24 Nisan'da ne yapacağız?

“Sen herkesi kör, alemi sersem mi sanırsın?”

Hükümetin Çanakkale zaferinin 100. yılını 24 Nisan’da kutlayacağı ve bu amaçla 100 yabancı lidere davetiye gönderdiği haberi akıllara Ziya Paşa’nın bu dizesini getirdi.

Başta Ermenistan Başbakanı olmak üzere taraflı tarafsız pek çok kişi bunun dünya kanuoyunun dikkatini o tarihte yapılan Ermeni “soykırım”ı anmasını gölgede bırakmak amacını taşıdığını belirttiler ve bu ucuz numaradan dolayı Türkiye’yi  ayıpladılar.

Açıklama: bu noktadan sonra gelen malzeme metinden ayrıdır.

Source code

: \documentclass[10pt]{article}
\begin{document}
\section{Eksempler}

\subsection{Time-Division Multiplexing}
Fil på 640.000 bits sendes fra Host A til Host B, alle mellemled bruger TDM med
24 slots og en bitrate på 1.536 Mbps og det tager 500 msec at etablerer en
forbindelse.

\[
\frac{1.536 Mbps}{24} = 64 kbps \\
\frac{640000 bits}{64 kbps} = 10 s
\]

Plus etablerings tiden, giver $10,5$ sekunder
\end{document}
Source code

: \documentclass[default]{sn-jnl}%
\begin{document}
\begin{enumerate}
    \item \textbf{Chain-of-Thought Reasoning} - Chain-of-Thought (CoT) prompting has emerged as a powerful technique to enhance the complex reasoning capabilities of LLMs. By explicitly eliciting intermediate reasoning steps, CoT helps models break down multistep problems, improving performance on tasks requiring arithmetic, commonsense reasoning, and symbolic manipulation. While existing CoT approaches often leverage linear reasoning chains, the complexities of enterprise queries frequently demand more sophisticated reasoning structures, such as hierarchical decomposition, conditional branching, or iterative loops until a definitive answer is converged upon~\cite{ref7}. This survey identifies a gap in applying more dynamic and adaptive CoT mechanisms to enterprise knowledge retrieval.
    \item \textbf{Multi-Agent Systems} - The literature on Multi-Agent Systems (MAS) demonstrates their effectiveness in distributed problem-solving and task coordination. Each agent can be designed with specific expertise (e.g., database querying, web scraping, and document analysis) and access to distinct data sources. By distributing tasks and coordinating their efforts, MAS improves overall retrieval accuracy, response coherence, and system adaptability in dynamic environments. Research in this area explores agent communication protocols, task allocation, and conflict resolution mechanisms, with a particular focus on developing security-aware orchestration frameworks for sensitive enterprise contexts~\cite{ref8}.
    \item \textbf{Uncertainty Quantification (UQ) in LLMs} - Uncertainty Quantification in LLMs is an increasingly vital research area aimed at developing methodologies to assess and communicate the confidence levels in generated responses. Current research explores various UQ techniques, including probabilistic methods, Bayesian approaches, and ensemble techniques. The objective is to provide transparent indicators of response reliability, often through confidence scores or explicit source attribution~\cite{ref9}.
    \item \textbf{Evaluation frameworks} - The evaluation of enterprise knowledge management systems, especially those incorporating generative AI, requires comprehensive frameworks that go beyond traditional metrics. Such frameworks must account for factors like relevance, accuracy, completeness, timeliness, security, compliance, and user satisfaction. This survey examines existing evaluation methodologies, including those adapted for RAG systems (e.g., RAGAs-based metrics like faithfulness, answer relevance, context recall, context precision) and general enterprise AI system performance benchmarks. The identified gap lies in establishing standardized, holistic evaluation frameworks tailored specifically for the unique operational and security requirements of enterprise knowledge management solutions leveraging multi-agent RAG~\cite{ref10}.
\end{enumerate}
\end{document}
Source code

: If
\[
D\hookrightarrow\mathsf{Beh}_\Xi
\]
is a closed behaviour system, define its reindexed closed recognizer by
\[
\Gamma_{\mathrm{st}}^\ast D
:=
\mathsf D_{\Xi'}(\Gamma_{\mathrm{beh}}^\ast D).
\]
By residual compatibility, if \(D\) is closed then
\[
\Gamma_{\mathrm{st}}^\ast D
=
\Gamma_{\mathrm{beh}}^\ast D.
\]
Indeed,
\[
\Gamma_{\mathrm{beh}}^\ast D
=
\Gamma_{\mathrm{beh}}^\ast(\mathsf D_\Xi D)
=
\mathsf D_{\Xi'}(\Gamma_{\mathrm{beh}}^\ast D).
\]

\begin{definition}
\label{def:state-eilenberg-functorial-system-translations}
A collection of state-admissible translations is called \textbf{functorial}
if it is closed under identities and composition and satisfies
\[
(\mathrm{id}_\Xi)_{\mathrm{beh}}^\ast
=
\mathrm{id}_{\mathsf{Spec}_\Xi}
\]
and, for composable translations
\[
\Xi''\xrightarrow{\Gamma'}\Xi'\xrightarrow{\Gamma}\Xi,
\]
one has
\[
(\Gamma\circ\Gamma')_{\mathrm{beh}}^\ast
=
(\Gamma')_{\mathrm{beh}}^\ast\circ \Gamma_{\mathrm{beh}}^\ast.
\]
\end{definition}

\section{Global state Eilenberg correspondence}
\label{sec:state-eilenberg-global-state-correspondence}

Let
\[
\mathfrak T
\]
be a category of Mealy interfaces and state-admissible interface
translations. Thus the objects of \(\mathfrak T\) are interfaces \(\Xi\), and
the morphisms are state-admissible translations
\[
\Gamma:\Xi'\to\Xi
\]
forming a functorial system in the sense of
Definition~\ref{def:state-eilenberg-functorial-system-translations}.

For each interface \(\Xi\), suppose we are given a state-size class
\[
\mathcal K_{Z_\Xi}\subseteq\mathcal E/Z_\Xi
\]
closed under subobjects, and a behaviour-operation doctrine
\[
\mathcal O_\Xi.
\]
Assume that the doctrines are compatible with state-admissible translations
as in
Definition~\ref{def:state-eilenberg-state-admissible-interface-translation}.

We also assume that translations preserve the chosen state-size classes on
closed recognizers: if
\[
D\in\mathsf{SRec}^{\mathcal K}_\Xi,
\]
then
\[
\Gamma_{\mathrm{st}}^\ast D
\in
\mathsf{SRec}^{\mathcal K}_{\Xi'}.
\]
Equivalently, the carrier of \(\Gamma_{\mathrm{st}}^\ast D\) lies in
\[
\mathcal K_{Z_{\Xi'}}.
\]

Ben olayın öbür yanına bakmak istiyorum:  Çanakkale yanına!  Bence böyle bir tarih değişikliği Çanakkale zaferinin anlamına ve ruhuna da ters düşer, yanlıştır, ucuzlatıcıdır.  Ona gölge düşürür, gereksiz tartışmalara yol açar. Onun layık olduğu şekilde kutlanmasına engel olur.

Oysa Çanakkale savaşlarının 100. yılı gerçekten anılmaya, gönenilmeye, kutlanmaya değer. Tarih değiştiren bir olaydır.  Bugün varsak, buradaysak, biraz da o yüzdendir.

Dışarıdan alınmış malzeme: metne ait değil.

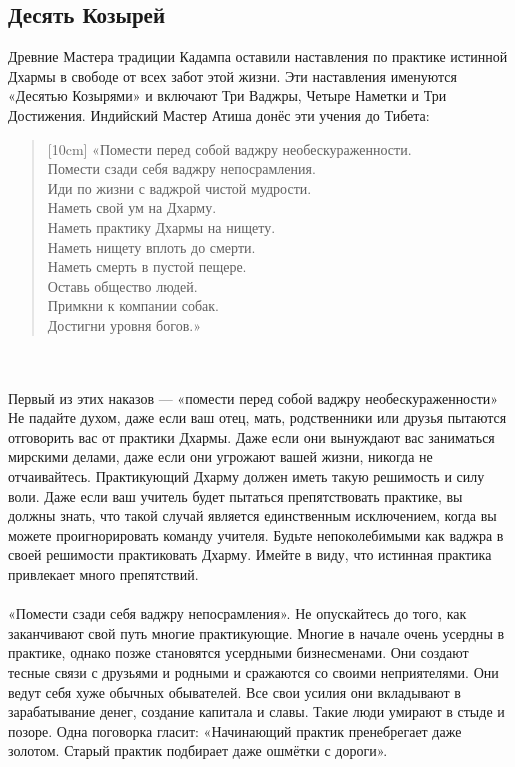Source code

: \subsection{Десять Козырей}
Древние Мастера традиции Кадампа оставили наставления по практике истинной Дхармы в свободе от всех забот этой жизни. Эти наставления именуются «Десятью Козырями» и включают Три Ваджры, Четыре Наметки и Три Достижения. Индийский Мастер Атиша донёс эти учения до Тибета:
\begin{verse}[10cm]
«Помести перед собой ваджру необескураженности.\\
Помести сзади себя ваджру непосрамления.\\
Иди по жизни с ваджрой чистой мудрости.\\
Наметь свой ум на Дхарму.\\
Наметь практику Дхармы на нищету.\\
Наметь нищету вплоть до смерти.\\
Наметь смерть в пустой пещере.\\
Оставь общество людей.\\
Примкни к компании собак.\\
Достигни уровня богов.»
\end{verse}
\\ \\ Первый из этих наказов — «помести перед собой ваджру необескураженности» Не падайте духом, даже если ваш отец, мать, родственники или друзья пытаются отговорить вас от практики Дхармы. Даже если они вынуждают вас заниматься мирскими делами, даже если они угрожают вашей жизни, никогда не отчаивайтесь. Практикующий Дхарму должен иметь такую решимость и силу воли. Даже если ваш учитель будет пытаться препятствовать практике, вы должны знать, что такой случай является единственным исключением, когда вы можете проигнорировать команду учителя. Будьте непоколебимыми как ваджра в своей решимости практиковать Дхарму. Имейте в виду, что истинная практика привлекает много препятствий.
\\ \\ «Помести сзади себя ваджру непосрамления». Не опускайтесь до того, как заканчивают свой путь многие практикующие. Многие в начале очень усердны в практике, однако позже становятся усердными бизнесменами. Они создают тесные связи с друзьями и родными и сражаются со своими неприятелями. Они ведут себя хуже обычных обывателей. Все свои усилия они вкладывают в зарабатывание денег, создание капитала и славы. Такие люди умирают в стыде и позоре. Одна поговорка гласит: «Начинающий практик пренебрегает даже золотом. Старый практик подбирает даже ошмётки с дороги».
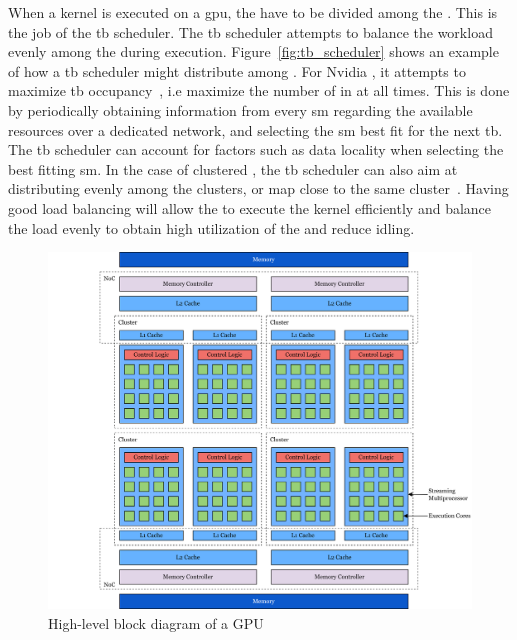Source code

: When a kernel is executed on a \acrshort{gpu}, the  have to be divided among the . This is the job of the \acrshort{tb} scheduler. The \acrshort{tb} scheduler attempts to balance the workload evenly among the  during execution. Figure~\ref{fig:tb_scheduler} shows an example of how a \acrshort{tb} scheduler might distribute  among . For Nvidia , it attempts to maximize \acrshort{tb} occupancy~\cite{CTA_scheduling}, i.e maximize the number of  in  at all times. This is done by periodically obtaining information from every \acrshort{sm} regarding the available resources over a dedicated network, and selecting the \acrshort{sm} best fit for the next \acrshort{tb}. The \acrshort{tb} scheduler can account for factors such as data locality when selecting the best fitting \acrshort{sm}. In the case of clustered , the \acrshort{tb} scheduler can also aim at distributing  evenly among the clusters, or map close  to the same cluster~\cite{wang2020modeling}. Having good load balancing will allow the  to execute the kernel efficiently and balance the load evenly to obtain high utilization of the  and reduce idling.

\begin{figure}
    \centering
    \includegraphics[width=1.0\textwidth]{figures/generic-gpu.png}
    \caption{High-level block diagram of a GPU}
    \label{fig:generic-gpu}
\end{figure}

Ama,  24 Nisan’la özel bir bağlantısı yoktur.  Büyük deniz zaferinin tarihi, her yıl kutlandığı gibi 18 Mart’tır. İngilizler, Avustralyalılar, Yeni Zelandalılar ve ötekiler yarımadaya büyük çıkartmanın gerçekleştiği 25 Nisan’da tören yaparlar.

Savaşın bitişi 16 Ocak’a düşer ama o tarihte bir kutlama yoktur.

Peki, 23-24 Nisan tarihi nereden geliyor?  Kimin parlak fikri? Çanakkale’de canını vermiş yüzbinlerin anısını böyle  oyunlarla zedelemeye kimin hakkı olabilir?

*      

Şimdiye kadar Ermeniler tarafından “Büyük Felaket”i anma günü olarak takvime geçmiş bir günü Çanakkale ile örtüştürmek vahim bir siyasi ve ahlaki hatadır.

İkisi birbirinden çok farklıdır:  Birisi bitmiş öteki ise bitmemiş bir savaşa aittir.

Çanakkale savaşları bitti. Atatürk ne dedi:

 “Anneler gözyaşlarınızı silin. Artık onlar bizim de evlatlarımızdır.”

Acılar unutuldu.  Arada gerginlik yok, kin yok, nefret yok.

Ermenistan ve diaspora Ermenileri konusunda ne yazık ki aynı şeyi söyleyemiyoruz.   Kimi çevrelerde kin ve nefret devam ediyor, bu gibi vesilelerden de yararlanılarak durmadan yeniden üretiliyor.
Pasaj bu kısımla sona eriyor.